Todos los niños, en el día más feliz de su vida, hacían el recorrido hacia el altar en fila de tres. Y yo tuve que hacerme el paseíllo sola y munda por las dimensiones del can-can. Para festejar el día más feliz de mi vida me celebraron un banquete con más de trescientos invitados, de los que conocía a pocos más que a mis primos. No recuerdo besos más irritantes y crudos que los del día más feliz de mi vida.

En un momento de lucidez, escapé despavorida de esa jauría empeñada en achucharme como si fuera un Kinkajú y vislumbré por fin la calle. Atravesé la puerta del restaurante y me resguardé en el tenderete de un vendedor africano, que mostraba orgulloso su colorido escaparate de radios a pilas, llaveros y relojes Casio chapados en oro. O como se hacían llamar en esa época para evocar la figura del que quería y no podía, 'gold-filled'. Al fin me sentía libre, y no tuve mejor idea que registrarle el puesto a Aladino. Me llamó la atención una torre apilada de lo que presumían ser comics, pero en realidad se trataba de un arsenal de revistas pornográficas. Por meter las narices donde no debía, me llevé un ostión del negro en el día más feliz de mi vida, que me ha hecho tener trauma con la raza hasta hace bien poco.

Y me fui, con la vergüenza del perdedor apaleado otra vez al restaurante. Subí cabizbaja las escaleras que me llevaron de nuevo hacia el salón de celebración del día más feliz de mi vida, y choqué de bruces con una especie de engalanado atril, que algún lumbrera había preparado para darme el tiro de gracia.. Ahí me subieron, como a la misma Virgen Dolorosa antes de salir en procesión un Viernes Santo. Y oye, que si lo pienso me queda el término que ni pintado, ya que me dolía la cabeza lo más grande por los rulos de la noche anterior, pero, sobre todo, por el capón del comerciante africano. Ahí estaba la orquesta, entonando los primeros acordes de «cómo una blanca azucena» en la versión de Juanito Valderrama; y mi madre, que siempre ha pecado de folclórica, interpretando el himno con los gestos y las lágrimas pertinentes que merecía ese día tan feliz. Medio inerte, avergonzada, mareada y ninguneada por un hombre de color, sólo alcanzaba a ver a mi prima (I) burlándose de mí mientras sacaba y metía con movimientos de contracción la cucharita del helado de su boca, que si la hubiese visto Freud le daba para otra tesis.

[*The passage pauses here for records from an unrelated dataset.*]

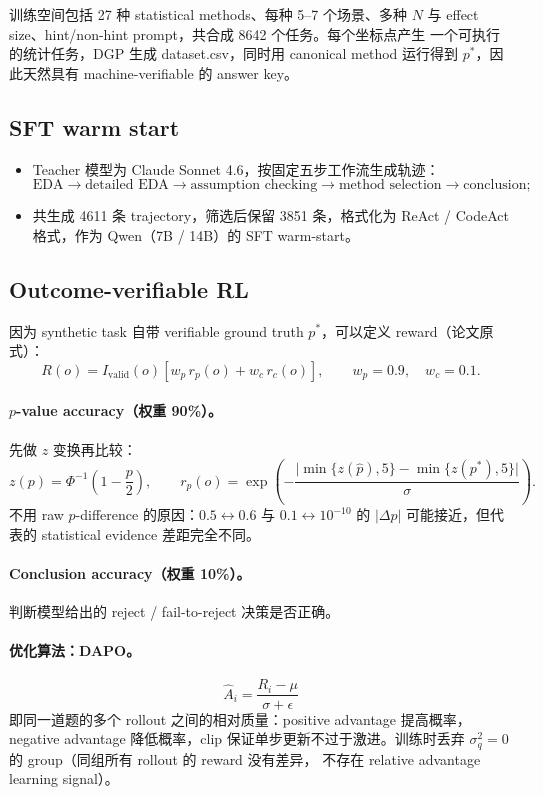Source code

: \documentclass[12pt]{ctexart}
\begin{document}
训练空间包括 27 种 statistical methods、每种 5--7 个场景、多种 $N$ 与
effect size、hint/non-hint prompt，共合成 8642 个任务。每个坐标点产生
一个可执行的统计任务，DGP 生成 dataset.csv，同时用 canonical method
运行得到 $p^{*}$，因此天然具有 machine-verifiable 的 answer key。

\subsection{SFT warm start}

\begin{itemize}
  \item Teacher 模型为 Claude Sonnet 4.6，按固定五步工作流生成轨迹：
  \[
    \text{EDA} \rightarrow \text{detailed EDA}
    \rightarrow \text{assumption checking}
    \rightarrow \text{method selection}
    \rightarrow \text{conclusion};
  \]
  \item 共生成 4611 条 trajectory，筛选后保留 3851 条，格式化为
        ReAct / CodeAct 格式，作为 Qwen（7B / 14B）的 SFT warm-start。
\end{itemize}

\subsection{Outcome-verifiable RL}

因为 synthetic task 自带 verifiable ground truth $p^{*}$，可以定义
reward（论文原式）：
\[
  R(o) = I_{\mathrm{valid}}(o)\left[w_p\, r_p(o) + w_c\, r_c(o)\right],
  \qquad w_p = 0.9,\quad w_c = 0.1.
\]

\paragraph{$p$-value accuracy（权重 90\%）。}
先做 $z$ 变换再比较：
\[
  z(p) = \Phi^{-1}\!\left(1 - \frac{p}{2}\right),
  \qquad
  r_p(o) = \exp\!\left(
    -\frac{\bigl|\min\{z(\hat p),5\} - \min\{z(p^{*}),5\}\bigr|}{\sigma}
  \right).
\]
不用 raw $p$-difference 的原因：$0.5\leftrightarrow 0.6$ 与
$0.1\leftrightarrow 10^{-10}$ 的 $|\Delta p|$ 可能接近，但代表的
statistical evidence 差距完全不同。

\paragraph{Conclusion accuracy（权重 10\%）。}
判断模型给出的 reject / fail-to-reject 决策是否正确。

\paragraph{优化算法：DAPO。}
\[
  \hat A_i = \frac{R_i - \mu}{\sigma + \epsilon}
\]
即同一道题的多个 rollout 之间的相对质量：positive advantage 提高概率，
negative advantage 降低概率，clip 保证单步更新不过于激进。训练时丢弃
$\sigma_q^2 = 0$ 的 group（同组所有 rollout 的 reward 没有差异，
不存在 relative advantage learning signal）。
\end{document}
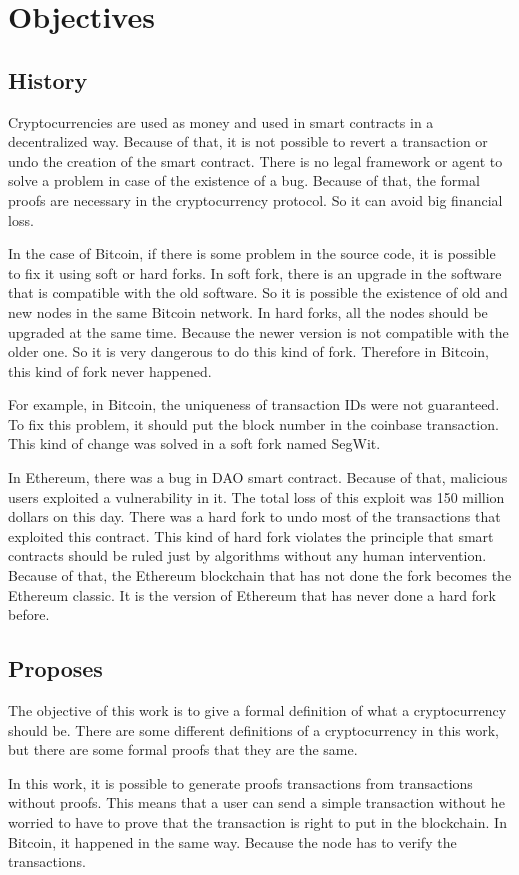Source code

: \section{Objectives}

\subsection{History}

Cryptocurrencies are used as money and used in smart contracts in a decentralized way.
Because of that, it is not possible to revert a transaction or undo the creation of the smart contract.
There is no legal framework or agent to solve a problem in case of the existence of a bug.
Because of that, the formal proofs are necessary in the cryptocurrency protocol.
So it can avoid big financial loss.

In the case of Bitcoin, if there is some problem in the source code,
it is possible to fix it using soft or hard forks.
In soft fork, there is an upgrade in the software that is compatible with the old software.
So it is possible the existence of old and new nodes in the same Bitcoin network.
In hard forks, all the nodes should be upgraded at the same time.
Because the newer version is not compatible with the older one.
So it is very dangerous to do this kind of fork.
Therefore in Bitcoin, this kind of fork never happened.

For example, in Bitcoin, the uniqueness of transaction IDs were not guaranteed.
To fix this problem, it should put the block number in the coinbase transaction.
This kind of change was solved in a soft fork named SegWit.

In Ethereum, there was a bug in DAO smart contract.
Because of that, malicious users exploited a vulnerability in it.
The total loss of this exploit was 150 million dollars on this day.
There was a hard fork to undo most of the transactions that exploited this contract.
This kind of hard fork violates the principle that smart contracts should be ruled just by
algorithms without any human intervention.
Because of that, the Ethereum blockchain that has not done the fork becomes the Ethereum classic.
It is the version of Ethereum that has never done a hard fork before.

\subsection{Proposes}

The objective of this work is to give a formal definition of what a cryptocurrency should be.
There are some different definitions of a cryptocurrency in this work,
but there are some formal proofs that they are the same.

In this work, it is possible to generate proofs transactions from transactions without proofs.
This means that a user can send a simple transaction without he worried to have to prove that
the transaction is right to put in the blockchain.
In Bitcoin, it happened in the same way.
Because the node has to verify the transactions.

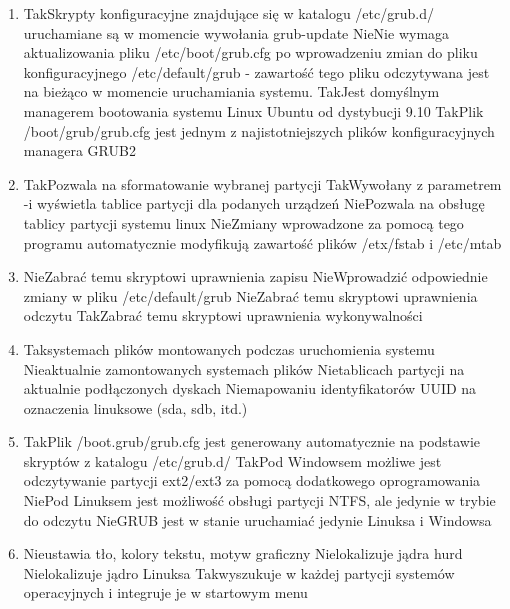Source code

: \begin{enumerate}
	\item {}
	{Tak}{Skrypty konfiguracyjne znajdujące się w katalogu /etc/grub.d/ uruchamiane są w momencie wywołania grub-update}
	{Nie}{Nie wymaga aktualizowania pliku /etc/boot/grub.cfg po wprowadzeniu zmian do pliku konfiguracyjnego /etc/default/grub - zawartość tego pliku odczytywana jest na bieżąco w momencie uruchamiania systemu.}
	{Tak}{Jest domyślnym managerem bootowania systemu Linux Ubuntu od dystybucji 9.10}
	{Tak}{Plik /boot/grub/grub.cfg jest jednym z najistotniejszych plików konfiguracyjnych managera GRUB2}
	
	\newpage
	
	\item {}
	{Tak}{Pozwala na sformatowanie wybranej partycji}
	{Tak}{Wywołany z parametrem -i wyświetla tablice partycji dla podanych urządzeń}
	{Nie}{Pozwala na obsługę tablicy partycji systemu linux}
	{Nie}{Zmiany wprowadzone za pomocą tego programu automatycznie modyfikują zawartość plików /etx/fstab i /etc/mtab}

	\item {}
	{Nie}{Zabrać temu skryptowi uprawnienia zapisu}
	{Nie}{Wprowadzić odpowiednie zmiany w pliku /etc/default/grub}
	{Nie}{Zabrać temu skryptowi uprawnienia odczytu}
	{Tak}{Zabrać temu skryptowi uprawnienia wykonywalności}
	
	\item {}
	{Tak}{systemach plików montowanych podczas uruchomienia systemu}
	{Nie}{aktualnie zamontowanych systemach plików}
	{Nie}{tablicach partycji na aktualnie podłączonych dyskach}
	{Nie}{mapowaniu identyfikatorów UUID na oznaczenia linuksowe (sda, sdb, itd.)}
	
	\item {}
	{Tak}{Plik /boot.grub/grub.cfg jest generowany automatycznie na podstawie skryptów z katalogu /etc/grub.d/}
	{Tak}{Pod Windowsem możliwe jest odczytywanie partycji ext2/ext3 za pomocą dodatkowego oprogramowania}
	{Nie}{Pod Linuksem jest możliwość obsługi partycji NTFS, ale jedynie w trybie do odczytu}
	{Nie}{GRUB jest w stanie uruchamiać jedynie Linuksa i Windowsa}
	
	\item {}
	{Nie}{ustawia tło, kolory tekstu, motyw graficzny}
	{Nie}{lokalizuje jądra hurd}
	{Nie}{lokalizuje jądro Linuksa}
	{Tak}{wyszukuje w każdej partycji systemów operacyjnych i integruje je w startowym menu}


\end{enumerate}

Y de pronto me rompí. Mi estado físico, anímico y mi dignidad habían tocado fondo en el puto mejor día más feliz de mi vida. Porque, claro, aún me quedaba el vía crucis de repartir entre el respetable esos recordatorios que George y Mildred me habían plasmado sobre papel puesta de tórtola y espiga. Y recuerdo que rezaba, rezaba todo lo que había aprendido para intentar comprender ese día. Pero no rezaba para imitar las fotos ni por seguir el guión que debía interpretar ese día. Yo rezaba para no ver entrar por la puerta al atezado mulato de las revistas porno, las radios y los llaveros.